Lamme and her husband then joined the American-International Charolais Association, or AICA, a registry designed to prove the pureblood pedigree of Charolais cattle.  This required them to send in paperwork and documentation for every animal to the headquarters of the AICA, which at the time was in Houston, Texas, but was later moved to Kansas City, Missouri.  She remembers travelling with her husband to the international meeting in Phoenix, Arizona.  Lamme tells how one year she and her husband were invited by their hosts to dinner at their host’s home in the mountains, “We could look down and see Phoenix, and see all the lights.  This was quite an experience for me.”  She sweeps her arms apart as she speaks, to symbolize the magnitude of the view, and her eyes sparkle as she stares into the distance.

The Lammes also worked to promote the Charolais breed as a whole, and in 1963 they helped found the Missouri Charolais Breeders Association, or MCBA, an organization devoted to the promotion of Charolais cattle.  Lamme laughs as she passes on the wisdom of her husband, “Bill always said it’s easier to sell someone else’s cow.  You can brag on it and it doesn’t sound like you’re the one bragging.”  Mr. Lamme would be elected to the first board of the MCBA, and would later serve as president of the organization.

When asked about her role in the group Lamme says, “They’d give anybody a job.  One time, they asked me to be in charge of decorations at our Charolais Congress in Kansas City at the Muehlebach Hotel.”  The Charolais Congress was an educational event on the promotion of Charolais, which preceded a “Red Carpet sale,” held in conjunction with the American Royal livestock show.  “For the first time [the Charolais Congress] met, I had these beautiful flowers for the head table, then I would move them to…wherever there would be a meeting.”  Lamme smiles as she reminisces about the splendor of the event, “Then we moved, on a Sunday, to the Red Carpet sale… We used the same flowers all around where the red carpet was and the cattle were brought out on the red carpet to be introduced to the crowd, who would then start buying… Who’d ever heard of going to a cow auction and have flowers there?  But the Charolais people did it up right.”
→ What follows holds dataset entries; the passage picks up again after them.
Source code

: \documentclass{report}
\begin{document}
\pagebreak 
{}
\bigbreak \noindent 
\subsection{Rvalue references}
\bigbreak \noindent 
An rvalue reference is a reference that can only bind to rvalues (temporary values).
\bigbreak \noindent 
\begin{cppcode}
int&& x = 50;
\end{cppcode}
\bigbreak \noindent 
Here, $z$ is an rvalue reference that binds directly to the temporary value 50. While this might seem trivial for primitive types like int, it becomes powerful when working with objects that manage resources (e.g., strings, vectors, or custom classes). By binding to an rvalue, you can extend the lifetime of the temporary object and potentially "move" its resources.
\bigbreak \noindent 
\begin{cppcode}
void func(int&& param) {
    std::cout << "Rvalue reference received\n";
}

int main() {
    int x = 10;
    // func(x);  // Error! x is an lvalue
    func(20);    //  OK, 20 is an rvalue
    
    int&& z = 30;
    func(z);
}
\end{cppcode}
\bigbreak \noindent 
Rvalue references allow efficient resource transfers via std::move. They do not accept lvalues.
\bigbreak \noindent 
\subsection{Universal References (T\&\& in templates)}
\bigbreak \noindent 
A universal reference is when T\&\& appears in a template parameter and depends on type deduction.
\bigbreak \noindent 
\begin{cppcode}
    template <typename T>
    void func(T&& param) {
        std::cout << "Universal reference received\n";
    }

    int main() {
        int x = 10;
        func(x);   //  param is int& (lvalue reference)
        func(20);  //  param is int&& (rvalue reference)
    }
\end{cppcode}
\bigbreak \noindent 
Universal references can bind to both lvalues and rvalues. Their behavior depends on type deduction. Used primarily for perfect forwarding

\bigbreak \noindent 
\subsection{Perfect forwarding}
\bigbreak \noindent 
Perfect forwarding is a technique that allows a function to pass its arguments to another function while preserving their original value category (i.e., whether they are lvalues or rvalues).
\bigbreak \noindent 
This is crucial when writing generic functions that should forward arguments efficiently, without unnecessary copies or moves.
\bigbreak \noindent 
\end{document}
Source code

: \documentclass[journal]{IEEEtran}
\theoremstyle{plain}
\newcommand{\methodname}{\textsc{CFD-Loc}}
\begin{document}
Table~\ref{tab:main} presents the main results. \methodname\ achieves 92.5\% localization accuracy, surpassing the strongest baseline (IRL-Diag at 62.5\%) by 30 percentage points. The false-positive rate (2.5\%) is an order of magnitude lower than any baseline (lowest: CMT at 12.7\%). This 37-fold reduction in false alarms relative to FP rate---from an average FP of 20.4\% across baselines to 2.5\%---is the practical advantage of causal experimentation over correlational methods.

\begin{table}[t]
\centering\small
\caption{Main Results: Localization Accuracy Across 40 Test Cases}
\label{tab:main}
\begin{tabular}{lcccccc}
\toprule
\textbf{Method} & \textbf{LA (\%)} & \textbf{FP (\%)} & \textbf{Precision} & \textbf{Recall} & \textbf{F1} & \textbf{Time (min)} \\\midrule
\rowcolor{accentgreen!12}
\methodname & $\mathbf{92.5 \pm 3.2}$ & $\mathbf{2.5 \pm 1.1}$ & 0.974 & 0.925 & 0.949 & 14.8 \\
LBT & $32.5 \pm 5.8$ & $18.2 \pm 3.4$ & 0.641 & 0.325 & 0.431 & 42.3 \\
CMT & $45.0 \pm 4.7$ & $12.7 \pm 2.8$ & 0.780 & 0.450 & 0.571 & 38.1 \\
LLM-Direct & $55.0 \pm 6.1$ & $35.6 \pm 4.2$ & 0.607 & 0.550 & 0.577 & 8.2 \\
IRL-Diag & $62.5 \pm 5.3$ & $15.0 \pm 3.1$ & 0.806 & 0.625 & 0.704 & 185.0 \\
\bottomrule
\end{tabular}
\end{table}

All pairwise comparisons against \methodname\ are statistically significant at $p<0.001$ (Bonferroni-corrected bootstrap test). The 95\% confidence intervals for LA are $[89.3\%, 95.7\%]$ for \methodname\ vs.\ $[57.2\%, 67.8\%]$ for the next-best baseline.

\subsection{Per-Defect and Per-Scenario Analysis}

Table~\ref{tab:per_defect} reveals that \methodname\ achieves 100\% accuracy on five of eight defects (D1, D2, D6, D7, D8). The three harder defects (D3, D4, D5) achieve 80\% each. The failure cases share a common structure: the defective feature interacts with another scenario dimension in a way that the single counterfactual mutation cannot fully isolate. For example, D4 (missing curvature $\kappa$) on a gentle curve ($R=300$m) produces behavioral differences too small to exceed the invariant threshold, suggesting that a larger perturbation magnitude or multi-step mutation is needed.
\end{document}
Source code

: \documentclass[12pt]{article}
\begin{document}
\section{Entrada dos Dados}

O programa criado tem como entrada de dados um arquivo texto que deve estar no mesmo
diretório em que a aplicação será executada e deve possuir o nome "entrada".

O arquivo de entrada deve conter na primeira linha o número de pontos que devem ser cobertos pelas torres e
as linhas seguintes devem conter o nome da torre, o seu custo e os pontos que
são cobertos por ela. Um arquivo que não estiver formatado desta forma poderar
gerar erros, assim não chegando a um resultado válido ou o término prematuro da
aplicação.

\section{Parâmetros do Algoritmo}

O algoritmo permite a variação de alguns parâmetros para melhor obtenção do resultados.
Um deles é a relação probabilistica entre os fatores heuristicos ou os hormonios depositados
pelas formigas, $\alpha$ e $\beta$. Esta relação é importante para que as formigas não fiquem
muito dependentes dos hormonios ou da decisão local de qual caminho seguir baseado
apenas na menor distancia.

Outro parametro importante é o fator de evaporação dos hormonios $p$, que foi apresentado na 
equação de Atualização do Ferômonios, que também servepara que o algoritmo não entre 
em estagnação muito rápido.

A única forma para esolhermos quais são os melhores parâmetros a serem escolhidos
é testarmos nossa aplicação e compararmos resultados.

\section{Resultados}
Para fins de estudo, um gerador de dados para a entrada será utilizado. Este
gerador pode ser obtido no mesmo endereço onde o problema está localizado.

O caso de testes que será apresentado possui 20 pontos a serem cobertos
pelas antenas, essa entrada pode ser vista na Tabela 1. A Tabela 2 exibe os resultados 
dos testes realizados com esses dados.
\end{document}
Despite all that, in the mid-1970s the Lammes decided to sell their herd, after Mrs. Lamme began leading tours.  “In 1970, I planned my first tour to Europe.  It was 21 days long and it cost $750… We had enough [people] that we did two tours.”  Mr. Lamme had planned to join her for the first tour, but one of his bulls injured him and he was unable to travel.  The next year, however, was different.  “Bill got to go this time, and he realized what a wonderful trip it was, and I enjoyed it so much more when I could share it with him.”  A fond smile tinged with sadness crosses her lips as she describes travelling with him, “I’ve had a wonderful life, and gone on wonderful trips, but those years when Bill and I went together, those were the best years, looking back on it now.”

Shortly after those first trips, Mr. Lamme began contacting other ranches, looking to sell his herd.  Lamme sighs wistfully before completing the story of their herd,  “He had been writing this ‘special report,’ as he called it, a list of every Charolais breeder that advertised in any magazine…he knew quite a few people through that, so he talked to somebody up in Canada, and they came down and bought all of [the Charolais].”
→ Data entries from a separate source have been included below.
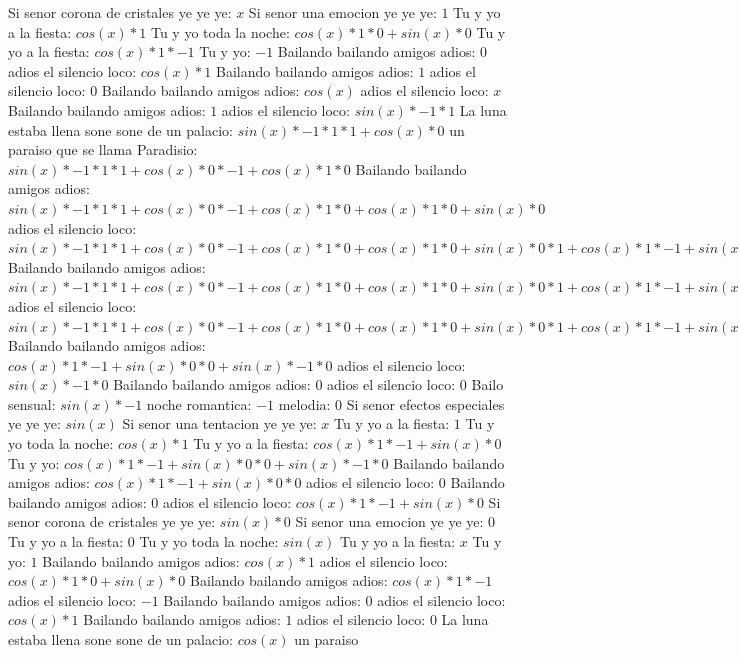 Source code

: \documentclass{article}
\begin{document}
\newline Si senor corona de cristales ye ye ye: $x$ Si senor una emocion ye ye ye: $1$  \newline Tu y yo a la fiesta: $cos(x)*1$ Tu y yo toda la noche: $cos(x)*1*0+sin(x)*0$ Tu y yo a la fiesta: $cos(x)*1*-1$ Tu y yo: $-1$ Bailando bailando amigos adios: $0$  \newline adios el silencio loco: $cos(x)*1$ Bailando bailando amigos adios: $1$ adios el silencio loco: $0$  \newline Bailando bailando amigos adios: $cos(x)$  \newline adios el silencio loco: $x$ Bailando bailando amigos adios: $1$  \newline adios el silencio loco: $sin(x)*-1*1$ La luna estaba llena sone sone de un palacio: $sin(x)*-1*1*1+cos(x)*0$ un paraiso que se llama Paradisio: ${sin(x)*-1*1*1+cos(x)*0}*-1+cos(x)*1*0$ Bailando bailando amigos adios: ${sin(x)*-1*1*1+cos(x)*0}*-1+cos(x)*1*0+cos(x)*1*0+sin(x)*0$ adios el silencio loco: ${{sin(x)*-1*1*1+cos(x)*0}*-1+cos(x)*1*0+cos(x)*1*0+sin(x)*0}*1+{cos(x)*1*-1+sin(x)*0}*0$ Bailando bailando amigos adios: ${{sin(x)*-1*1*1+cos(x)*0}*-1+cos(x)*1*0+cos(x)*1*0+sin(x)*0}*1+{cos(x)*1*-1+sin(x)*0}*0+{cos(x)*1*-1+sin(x)*0}*0+sin(x)*-1*0$ adios el silencio loco: ${{sin(x)*-1*1*1+cos(x)*0}*-1+cos(x)*1*0+cos(x)*1*0+sin(x)*0}*1+{cos(x)*1*-1+sin(x)*0}*0+{cos(x)*1*-1+sin(x)*0}*0+sin(x)*-1*0$  \newline Bailando bailando amigos adios: ${cos(x)*1*-1+sin(x)*0}*0+sin(x)*-1*0$  \newline adios el silencio loco: $sin(x)*-1*0$ Bailando bailando amigos adios: $0$ adios el silencio loco: $0$  \newline Bailo sensual: $sin(x)*-1$ noche romantica: $-1$ melodia: $0$  \newline Si senor efectos especiales ye ye ye: $sin(x)$  \newline Si senor una tentacion ye ye ye: $x$ Tu y yo a la fiesta: $1$  \newline Tu y yo toda la noche: $cos(x)*1$ Tu y yo a la fiesta: $cos(x)*1*-1+sin(x)*0$ Tu y yo: ${cos(x)*1*-1+sin(x)*0}*0+sin(x)*-1*0$ Bailando bailando amigos adios: ${cos(x)*1*-1+sin(x)*0}*0$ adios el silencio loco: $0$ Bailando bailando amigos adios: $0$  \newline adios el silencio loco: $cos(x)*1*-1+sin(x)*0$  \newline Si senor corona de cristales ye ye ye: $sin(x)*0$ Si senor una emocion ye ye ye: $0$ Tu y yo a la fiesta: $0$  \newline Tu y yo toda la noche: $sin(x)$  \newline Tu y yo a la fiesta: $x$ Tu y yo: $1$  \newline Bailando bailando amigos adios: $cos(x)*1$ adios el silencio loco: $cos(x)*1*0+sin(x)*0$ Bailando bailando amigos adios: $cos(x)*1*-1$ adios el silencio loco: $-1$ Bailando bailando amigos adios: $0$  \newline adios el silencio loco: $cos(x)*1$ Bailando bailando amigos adios: $1$ adios el silencio loco: $0$  \newline La luna estaba llena sone sone de un palacio: $cos(x)$  \newline un paraiso 
\end{document}
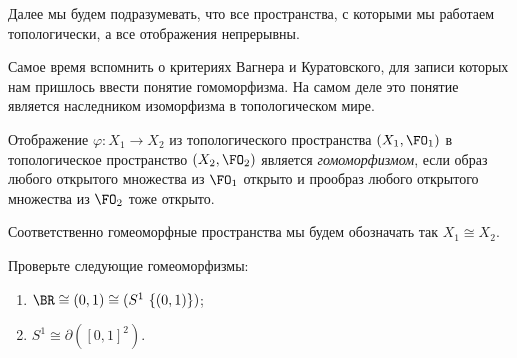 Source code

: 	Далее мы будем подразумевать, что все пространства, с которыми мы работаем топологически, а все отображения непрерывны.

	Самое время вспомнить о критериях Вагнера и Куратовского, для записи которых нам пришлось ввести понятие гомоморфизма. На самом деле это понятие является наследником изоморфизма в топологическом мире.
	
\begin{definition}
	Отображение $\varphi \colon X_1 \to X_2$ из топологического пространства $(X_1, \FO_1)$ в топологическое пространство $(X_2, \FO_2)$ является \emph{гомоморфизмом}, если образ любого открытого множества из $\FO_1$ открыто и прообраз любого открытого множества из $\FO_2$ тоже открыто.
\end{definition}

	Соответственно гомеоморфные пространства мы будем обозначать так $X_1 \cong X_2$.
		
\begin{exersize}
	Проверьте следующие гомеоморфизмы:
	\begin{enumerate}
		\item $\BR \cong (0, 1) \cong (S^1 \ \lbrace(0,1)\rbrace)$;
		\item $S^1 \cong \partial([0,1]^2)$.
	\end{enumerate}
\end{exersize}
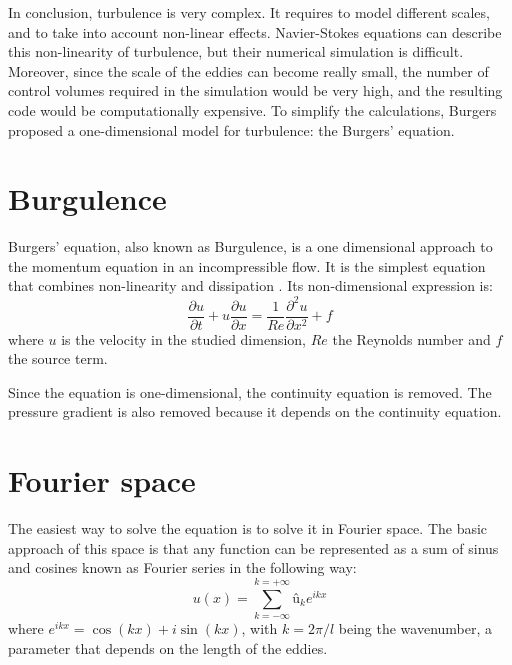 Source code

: In conclusion, turbulence is very complex. It requires to model different scales, and to take into account non-linear effects. Navier-Stokes equations can describe this non-linearity of turbulence, but their numerical simulation is difficult. Moreover, since the scale of the eddies can become really small, the number of control volumes required in the simulation would be very high, and the resulting code would be computationally expensive. To simplify the calculations, Burgers proposed a one-dimensional model for turbulence: the Burgers' equation.

\section{Burgulence}
Burgers' equation, also known as Burgulence, is a one dimensional approach to the momentum equation in an incompressible flow. It is the simplest equation that combines non-linearity and dissipation \cite{Johnson2016}. Its non-dimensional expression is:
\begin{equation}
\frac{\partial u}{\partial t}+u\frac{\partial u}{\partial x}=\frac{1}{Re}\frac{\partial^{2}u}{\partial x^{2}}+f
\end{equation}
where $u$ is the velocity in the studied dimension, $Re$ the Reynolds number and $f$ the source term.

Since the equation is one-dimensional, the continuity equation is removed. The pressure gradient is also removed because it depends on the continuity equation.

\section{Fourier space}
The easiest way to solve the equation is to solve it in Fourier space. The basic approach of this space is that any function can be represented as a sum of sinus and cosines known as Fourier series in the following way:
\begin{equation}
u\left(x\right)=\sum_{k=-\infty}^{k=+\infty}û_{k}e^{ikx}
\end{equation}
where $e^{ikx}=\cos\left(kx\right)+i\sin\left(kx\right)$, with $k=2\pi/l$ being the wavenumber, a parameter that depends on the length of the eddies.

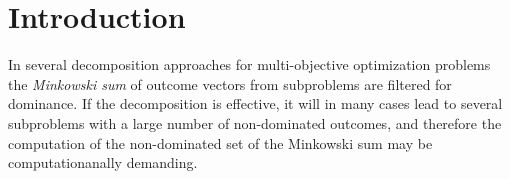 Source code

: \section{Introduction}

In several decomposition approaches for multi-objective optimization problems the \emph{Minkowski sum} of outcome vectors from subproblems are filtered for dominance. If the decomposition is effective, it will in many cases lead to several subproblems with a large number of non-dominated outcomes, and therefore the computation of the non-dominated set of the Minkowski sum may be computationanally demanding.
Lamme Charolais cattle 1990

The Lammes sold their herd, and after everything they had done to promote Charolais, they were now out of the business.  Mr. and Mrs. Lamme would go on to start the Green Hills Travel Center and would lead tours around the world together until Mr. Lamme’s passing in 1991.  Now, many people have forgotten the history of Lamme Farms, and this story ends where it began, a lonely white statue atop his tower, watching over pastures long void of his kin.